Bab 8

26.7K 1.4K 0
                                    

"Sholat malam lah, walaupun sebentar."

Happy Reading ❤️
.
.
.
.
.
.
.

"Abi, Umi, Jian ke depan dulu yah sama Syifa. Biasa, teman lama hehe." izin Jian kepada Kiai Ahsan dan Umi Salamah.

Setelah mendapatkan izin, Jian langsung menarik pergi Lidya ke teras rumah.

"Sekarang jelasin, kenapa lo bisa disini?" tanya Jian to the point.

"Kenapa? Lo gak suka gue ada di sini?" Tanya Lidya tak mau kalah.

"Aaaaaa gue seneng banget bisa ketemu lo lagi, Lilid gue." Girang Jian yang langsung berubah ekspresi dari yang tadinya datar menjadi sangat senang. Lilid adalah panggilan khususnya dari SD untuk Lidya, sahabat baiknya.

"Gue juga seneng banget huaaa!!" teriak Lidya ikutan girang.

Jian tidak tahan untuk tidak memeluk teman lamanya itu setelah sekian tahun berpisah dan baru kali ini mereka dipertemukan kembali. Begitupun Lidya yang langsung memeluk Jian penuh rindu.

Setelah acara peluk-pelukan, barulah Lidya menceritakan semuanya dari awal. Tentang kenapa dia bisa datang dan jadi santriwati di pesantren itu, penyamaran dia dan lain-lain sebagainya. Memang cuma Jian temannya satu-satunya yang tahu mengenai identitas asli Lidya sebagai putri keluarga Nugroho.

"Huhu kasian banget Lilid gue. Tapi tenang aja, selama lo disini, gue akan bantu lo dan rahasia lo aman sama gue." kata Jian penuh keyakinan. Lidya pun tersenyum puas lalu memeluk kembali sahabat lamanya itu.

"Gue masih kangen banget sama lo." Lidya begitu terharu sampai-sampai menangis.

"Gue juga hueee." Jian pun ikutan menangis.

***

Semua orang yang ada di ruang tamu masih berbincang-bincang ketika Jian dan Lidya kembali dari teras.

"Gimana, udah selesai acara kangen-kangenannya?" tanya Kiai Ahsan sambil senyam-senyum menggoda mereka berdua. Suara kegirangan mereka di luar terdengar hingga ke telinga semua orang yang ada di sana.

"Hehe. Udah, Abi." Kekeh Jian. Ia lagi menggandeng tangan kanan Lidya seperti anak kecil. Memang hobinya tidak pernah berubah dari dulu. Hanya karena tingginya yang hanya sedagu Lidya, ia bersikap over manja kepada sahabatnya itu. Selayaknya adik kepada kakak.

"Yasudah kalau begitu, Zulaikha tolong antar nak Syifa ke kamarnya di Asrama Putri 4." pinta Kiai Ahsan kepada putri sulungnya itu.

Mendengar hal tersebut, sontak membuat Jian melotot dan langsung menghentikan pergerakan kakaknya itu.

"Tunggu!"

Jian melepaskan pelukannya di lengan Lidya lalu berlari ke depan Abi serta Uminya berlutut.
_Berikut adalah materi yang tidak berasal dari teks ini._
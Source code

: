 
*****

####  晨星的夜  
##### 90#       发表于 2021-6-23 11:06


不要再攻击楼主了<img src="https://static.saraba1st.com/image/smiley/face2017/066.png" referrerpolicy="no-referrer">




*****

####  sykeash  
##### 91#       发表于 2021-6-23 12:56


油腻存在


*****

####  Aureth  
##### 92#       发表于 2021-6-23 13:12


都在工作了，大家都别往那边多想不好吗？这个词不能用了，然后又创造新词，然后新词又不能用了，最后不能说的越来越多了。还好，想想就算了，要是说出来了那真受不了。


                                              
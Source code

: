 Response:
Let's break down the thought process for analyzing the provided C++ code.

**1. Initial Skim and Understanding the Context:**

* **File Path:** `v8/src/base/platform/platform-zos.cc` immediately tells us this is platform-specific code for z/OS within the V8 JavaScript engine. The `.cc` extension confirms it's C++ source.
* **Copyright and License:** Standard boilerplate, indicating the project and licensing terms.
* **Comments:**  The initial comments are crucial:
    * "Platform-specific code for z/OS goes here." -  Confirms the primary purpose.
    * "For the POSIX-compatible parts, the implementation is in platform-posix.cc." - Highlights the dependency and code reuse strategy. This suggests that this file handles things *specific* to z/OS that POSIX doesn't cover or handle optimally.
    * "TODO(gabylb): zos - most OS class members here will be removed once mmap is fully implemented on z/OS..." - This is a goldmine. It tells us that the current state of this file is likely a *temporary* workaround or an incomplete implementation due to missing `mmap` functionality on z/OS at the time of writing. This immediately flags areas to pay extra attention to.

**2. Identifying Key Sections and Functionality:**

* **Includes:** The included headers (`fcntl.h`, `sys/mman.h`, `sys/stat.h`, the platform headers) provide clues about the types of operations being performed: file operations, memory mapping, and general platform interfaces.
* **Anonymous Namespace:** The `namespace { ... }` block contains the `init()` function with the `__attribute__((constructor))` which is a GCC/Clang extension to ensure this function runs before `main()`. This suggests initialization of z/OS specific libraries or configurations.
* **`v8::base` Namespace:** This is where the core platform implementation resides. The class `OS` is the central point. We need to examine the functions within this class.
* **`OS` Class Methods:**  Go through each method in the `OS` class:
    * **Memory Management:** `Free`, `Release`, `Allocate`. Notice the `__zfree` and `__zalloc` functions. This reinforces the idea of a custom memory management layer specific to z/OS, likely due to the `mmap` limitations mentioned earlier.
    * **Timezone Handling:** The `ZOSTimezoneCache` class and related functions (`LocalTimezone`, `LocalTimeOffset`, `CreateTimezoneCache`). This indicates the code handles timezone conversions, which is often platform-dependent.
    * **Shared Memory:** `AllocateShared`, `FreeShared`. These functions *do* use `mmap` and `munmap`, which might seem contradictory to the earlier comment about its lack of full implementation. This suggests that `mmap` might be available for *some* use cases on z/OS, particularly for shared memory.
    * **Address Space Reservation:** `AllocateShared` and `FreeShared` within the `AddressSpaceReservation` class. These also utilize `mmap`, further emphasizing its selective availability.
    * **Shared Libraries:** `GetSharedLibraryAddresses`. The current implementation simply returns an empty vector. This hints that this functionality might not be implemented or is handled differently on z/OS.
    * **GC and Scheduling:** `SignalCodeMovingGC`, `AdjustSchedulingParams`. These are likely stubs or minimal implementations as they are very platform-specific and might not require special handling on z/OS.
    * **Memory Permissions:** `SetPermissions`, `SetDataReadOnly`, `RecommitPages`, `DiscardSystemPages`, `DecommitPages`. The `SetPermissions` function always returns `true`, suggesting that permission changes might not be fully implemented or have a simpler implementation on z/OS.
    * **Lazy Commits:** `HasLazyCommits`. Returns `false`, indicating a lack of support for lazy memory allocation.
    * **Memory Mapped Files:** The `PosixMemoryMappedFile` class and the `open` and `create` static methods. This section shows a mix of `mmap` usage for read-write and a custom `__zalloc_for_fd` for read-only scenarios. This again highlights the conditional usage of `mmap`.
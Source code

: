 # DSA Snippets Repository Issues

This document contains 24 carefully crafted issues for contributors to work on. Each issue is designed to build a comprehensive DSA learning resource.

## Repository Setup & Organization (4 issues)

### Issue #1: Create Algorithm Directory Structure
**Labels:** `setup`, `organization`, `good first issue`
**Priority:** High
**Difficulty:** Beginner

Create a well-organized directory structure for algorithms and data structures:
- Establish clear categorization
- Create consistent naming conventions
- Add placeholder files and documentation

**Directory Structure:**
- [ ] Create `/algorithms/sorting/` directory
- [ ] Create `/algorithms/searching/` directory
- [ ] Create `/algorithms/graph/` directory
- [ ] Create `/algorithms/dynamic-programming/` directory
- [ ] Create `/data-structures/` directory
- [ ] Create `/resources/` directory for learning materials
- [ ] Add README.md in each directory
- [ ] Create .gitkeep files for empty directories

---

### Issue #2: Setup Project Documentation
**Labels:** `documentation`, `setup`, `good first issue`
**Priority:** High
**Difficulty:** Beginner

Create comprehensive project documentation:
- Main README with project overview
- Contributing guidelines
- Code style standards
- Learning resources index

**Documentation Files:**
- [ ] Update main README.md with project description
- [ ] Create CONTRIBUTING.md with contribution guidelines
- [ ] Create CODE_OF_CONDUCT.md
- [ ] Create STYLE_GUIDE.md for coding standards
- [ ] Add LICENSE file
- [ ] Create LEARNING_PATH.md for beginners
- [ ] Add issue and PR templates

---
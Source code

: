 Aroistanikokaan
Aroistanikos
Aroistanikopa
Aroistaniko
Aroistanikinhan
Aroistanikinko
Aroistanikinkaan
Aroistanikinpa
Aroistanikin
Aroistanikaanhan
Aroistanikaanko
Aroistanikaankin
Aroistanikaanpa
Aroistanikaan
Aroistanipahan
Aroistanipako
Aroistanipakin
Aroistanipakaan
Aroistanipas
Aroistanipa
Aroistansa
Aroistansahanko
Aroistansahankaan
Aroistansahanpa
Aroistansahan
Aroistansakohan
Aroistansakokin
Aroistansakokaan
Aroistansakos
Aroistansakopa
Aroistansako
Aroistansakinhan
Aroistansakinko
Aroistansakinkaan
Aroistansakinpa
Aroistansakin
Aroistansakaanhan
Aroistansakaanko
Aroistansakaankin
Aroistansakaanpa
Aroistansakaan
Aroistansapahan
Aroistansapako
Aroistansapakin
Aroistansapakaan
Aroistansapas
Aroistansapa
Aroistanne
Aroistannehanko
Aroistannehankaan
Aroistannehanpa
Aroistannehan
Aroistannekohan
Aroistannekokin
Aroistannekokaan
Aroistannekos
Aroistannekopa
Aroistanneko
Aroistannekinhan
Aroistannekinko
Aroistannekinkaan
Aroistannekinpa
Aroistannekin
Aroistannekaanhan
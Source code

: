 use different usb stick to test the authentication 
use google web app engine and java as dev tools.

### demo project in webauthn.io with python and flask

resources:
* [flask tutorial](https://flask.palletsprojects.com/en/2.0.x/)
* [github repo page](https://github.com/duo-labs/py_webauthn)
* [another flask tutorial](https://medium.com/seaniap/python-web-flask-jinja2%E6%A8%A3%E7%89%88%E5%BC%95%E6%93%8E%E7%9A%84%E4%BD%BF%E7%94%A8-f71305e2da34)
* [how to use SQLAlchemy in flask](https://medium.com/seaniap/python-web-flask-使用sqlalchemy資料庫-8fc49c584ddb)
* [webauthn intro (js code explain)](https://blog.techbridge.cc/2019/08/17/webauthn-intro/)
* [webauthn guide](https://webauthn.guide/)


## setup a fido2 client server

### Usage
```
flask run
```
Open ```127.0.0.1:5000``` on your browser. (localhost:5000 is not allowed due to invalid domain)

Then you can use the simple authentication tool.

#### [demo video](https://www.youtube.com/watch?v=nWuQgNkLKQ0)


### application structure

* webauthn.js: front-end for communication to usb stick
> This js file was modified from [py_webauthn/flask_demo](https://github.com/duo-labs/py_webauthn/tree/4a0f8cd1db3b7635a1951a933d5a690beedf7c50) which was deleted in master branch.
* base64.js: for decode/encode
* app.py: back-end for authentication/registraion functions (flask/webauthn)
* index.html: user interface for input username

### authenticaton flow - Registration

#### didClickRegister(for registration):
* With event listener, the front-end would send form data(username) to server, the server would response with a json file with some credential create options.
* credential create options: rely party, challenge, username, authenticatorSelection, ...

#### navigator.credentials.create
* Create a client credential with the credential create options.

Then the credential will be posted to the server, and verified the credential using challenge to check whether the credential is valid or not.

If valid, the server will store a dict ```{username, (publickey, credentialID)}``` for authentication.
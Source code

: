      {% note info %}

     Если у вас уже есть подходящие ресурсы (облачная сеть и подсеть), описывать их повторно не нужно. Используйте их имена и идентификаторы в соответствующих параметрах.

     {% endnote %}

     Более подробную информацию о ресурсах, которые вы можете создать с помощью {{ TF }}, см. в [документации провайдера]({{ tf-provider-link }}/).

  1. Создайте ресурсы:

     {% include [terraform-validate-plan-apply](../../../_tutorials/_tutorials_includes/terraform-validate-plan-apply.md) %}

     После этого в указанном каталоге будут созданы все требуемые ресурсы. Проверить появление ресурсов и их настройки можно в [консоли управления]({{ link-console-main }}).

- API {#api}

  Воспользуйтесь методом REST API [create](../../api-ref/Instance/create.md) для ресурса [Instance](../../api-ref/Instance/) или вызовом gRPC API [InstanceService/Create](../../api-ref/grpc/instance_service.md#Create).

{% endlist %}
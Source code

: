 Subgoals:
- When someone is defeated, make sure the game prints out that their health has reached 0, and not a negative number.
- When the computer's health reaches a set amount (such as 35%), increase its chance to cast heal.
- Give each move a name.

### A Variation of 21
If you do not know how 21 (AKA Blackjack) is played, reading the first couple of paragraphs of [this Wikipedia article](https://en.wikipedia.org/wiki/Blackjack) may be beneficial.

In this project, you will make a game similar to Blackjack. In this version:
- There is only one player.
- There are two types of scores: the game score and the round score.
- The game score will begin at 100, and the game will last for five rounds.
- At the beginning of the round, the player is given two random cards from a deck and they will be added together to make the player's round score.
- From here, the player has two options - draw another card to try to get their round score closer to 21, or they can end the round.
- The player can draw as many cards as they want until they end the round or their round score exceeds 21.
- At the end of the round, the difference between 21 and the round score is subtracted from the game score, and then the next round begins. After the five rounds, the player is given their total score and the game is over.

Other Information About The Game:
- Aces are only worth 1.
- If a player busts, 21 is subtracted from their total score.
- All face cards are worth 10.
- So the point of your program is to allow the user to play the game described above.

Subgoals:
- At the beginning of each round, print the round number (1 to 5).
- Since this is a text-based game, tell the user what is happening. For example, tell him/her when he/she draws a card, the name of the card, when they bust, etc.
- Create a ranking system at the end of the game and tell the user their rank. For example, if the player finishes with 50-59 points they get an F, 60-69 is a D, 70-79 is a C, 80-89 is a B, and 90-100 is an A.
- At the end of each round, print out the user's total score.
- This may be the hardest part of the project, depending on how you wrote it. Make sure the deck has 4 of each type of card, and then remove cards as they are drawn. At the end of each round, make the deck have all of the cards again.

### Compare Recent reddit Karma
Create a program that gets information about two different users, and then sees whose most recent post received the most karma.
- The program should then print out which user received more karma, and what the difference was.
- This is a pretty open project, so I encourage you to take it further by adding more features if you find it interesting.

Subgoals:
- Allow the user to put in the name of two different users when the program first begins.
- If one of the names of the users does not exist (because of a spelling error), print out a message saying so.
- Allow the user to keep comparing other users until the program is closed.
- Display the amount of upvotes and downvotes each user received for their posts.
"Abi, Umi, tidak bisakah Syifa tinggal bersama kita di sini saja? Kumohon ...." Minta Jian kepada keduanya. Abi dan umi tentu saja kaget dengan permintaan anaknya tersebut.

"Kalau Syifa tidak bisa tinggal di sini, Jian yang akan tinggal di asrama bersama Syifa." ucap Jian menatap yakin.

Kiai Ahsan dan Umi Salamah saling memandang satu sama lain. Entahlah, ini keputusan yang cukup sulit. Mereka pun berbincang-bincang pelan. Jian agak samar-samar mendengar percakapan mereka.

"Abi sama Umi sudah memutuskan. Untuk sementara sampai Syifa cukup beradaptasi dengan lingkungan pesantren kita ini, dia bisa tinggal di sini. Tapi setelahnya, itu keputusan kamu mau ikut pindah ke asrama bersamanya atau tidak." kata Kiai Ahsan yang tentu saja langsung membuat Jian senang. Begitu Juga dengan Lidya di ujung sana.